Your answer must be an exact transcription of the lines from the line with "## 3. 원인 가설 & 해결 전략" through the final line of the data.

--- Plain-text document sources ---
....

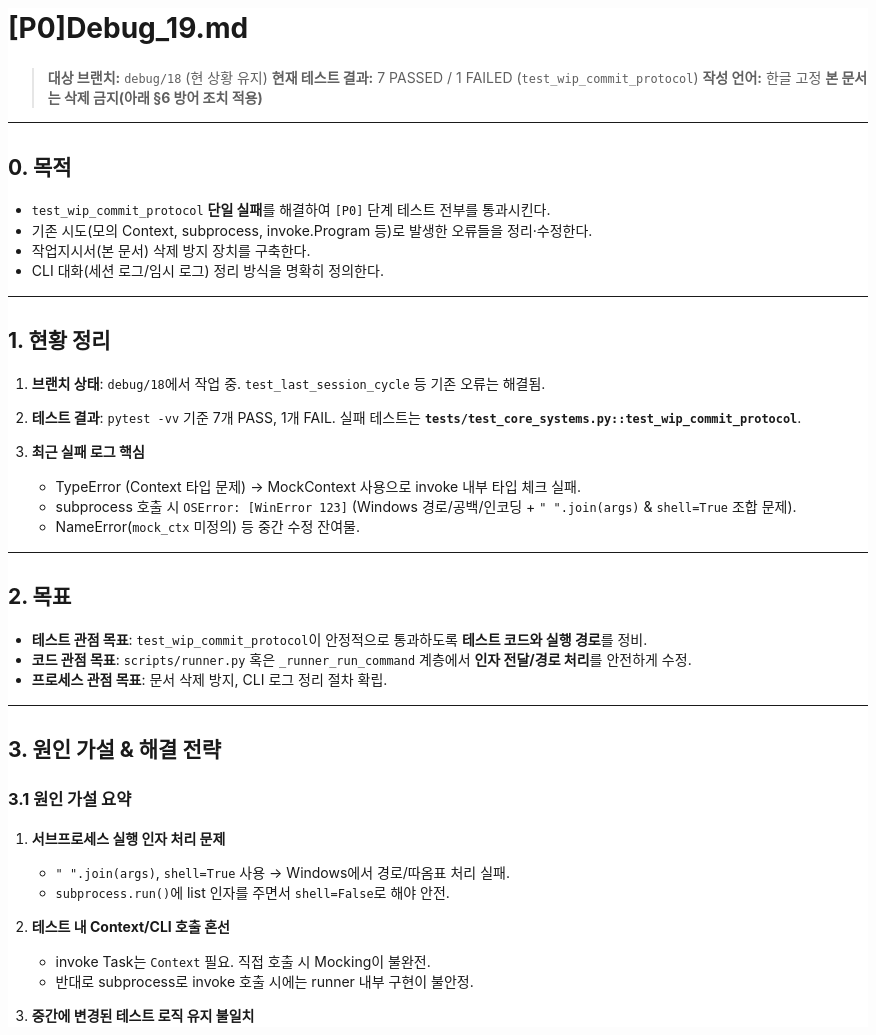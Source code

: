 # \[P0]Debug\_19.md

> **대상 브랜치:** `debug/18` (현 상황 유지)
> **현재 테스트 결과:** 7 PASSED / 1 FAILED (`test_wip_commit_protocol`)
> **작성 언어:** 한글 고정
> **본 문서는 삭제 금지(아래 §6 방어 조치 적용)**

---

## 0. 목적

* `test_wip_commit_protocol` **단일 실패**를 해결하여 `[P0]` 단계 테스트 전부를 통과시킨다.
* 기존 시도(모의 Context, subprocess, invoke.Program 등)로 발생한 오류들을 정리·수정한다.
* 작업지시서(본 문서) 삭제 방지 장치를 구축한다.
* CLI 대화(세션 로그/임시 로그) 정리 방식을 명확히 정의한다.

---

## 1. 현황 정리

1. **브랜치 상태**: `debug/18`에서 작업 중. `test_last_session_cycle` 등 기존 오류는 해결됨.
2. **테스트 결과**: `pytest -vv` 기준 7개 PASS, 1개 FAIL. 실패 테스트는 **`tests/test_core_systems.py::test_wip_commit_protocol`**.
3. **최근 실패 로그 핵심**

   * TypeError (Context 타입 문제) → MockContext 사용으로 invoke 내부 타입 체크 실패.
   * subprocess 호출 시 `OSError: [WinError 123]` (Windows 경로/공백/인코딩 + `" ".join(args)` & `shell=True` 조합 문제).
   * NameError(`mock_ctx` 미정의) 등 중간 수정 잔여물.

---

## 2. 목표

* **테스트 관점 목표**: `test_wip_commit_protocol`이 안정적으로 통과하도록 **테스트 코드와 실행 경로**를 정비.
* **코드 관점 목표**: `scripts/runner.py` 혹은 `_runner_run_command` 계층에서 **인자 전달/경로 처리**를 안전하게 수정.
* **프로세스 관점 목표**: 문서 삭제 방지, CLI 로그 정리 절차 확립.

---

## 3. 원인 가설 & 해결 전략

### 3.1 원인 가설 요약

1. **서브프로세스 실행 인자 처리 문제**

   * `" ".join(args)`, `shell=True` 사용 → Windows에서 경로/따옴표 처리 실패.
   * `subprocess.run()`에 list 인자를 주면서 `shell=False`로 해야 안전.
2. **테스트 내 Context/CLI 호출 혼선**

   * invoke Task는 `Context` 필요. 직접 호출 시 Mocking이 불완전.
   * 반대로 subprocess로 invoke 호출 시에는 runner 내부 구현이 불안정.
3. **중간에 변경된 테스트 로직 유지 불일치**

....

--- OUTPUT FOR THIS TASK ---
## 3. 원인 가설 & 해결 전략

### 3.1 원인 가설 요약

1. **서브프로세스 실행 인자 처리 문제**

   * `" ".join(args)`, `shell=True` 사용 → Windows에서 경로/따옴표 처리 실패.
   * `subprocess.run()`에 list 인자를 주면서 `shell=False`로 해야 안전.
2. **테스트 내 Context/CLI 호출 혼선**

   * invoke Task는 `Context` 필요. 직접 호출 시 Mocking이 불완전.
   * 반대로 subprocess로 invoke 호출 시에는 runner 내부 구현이 불안정.
3. **중간에 변경된 테스트 로직 유지 불일치**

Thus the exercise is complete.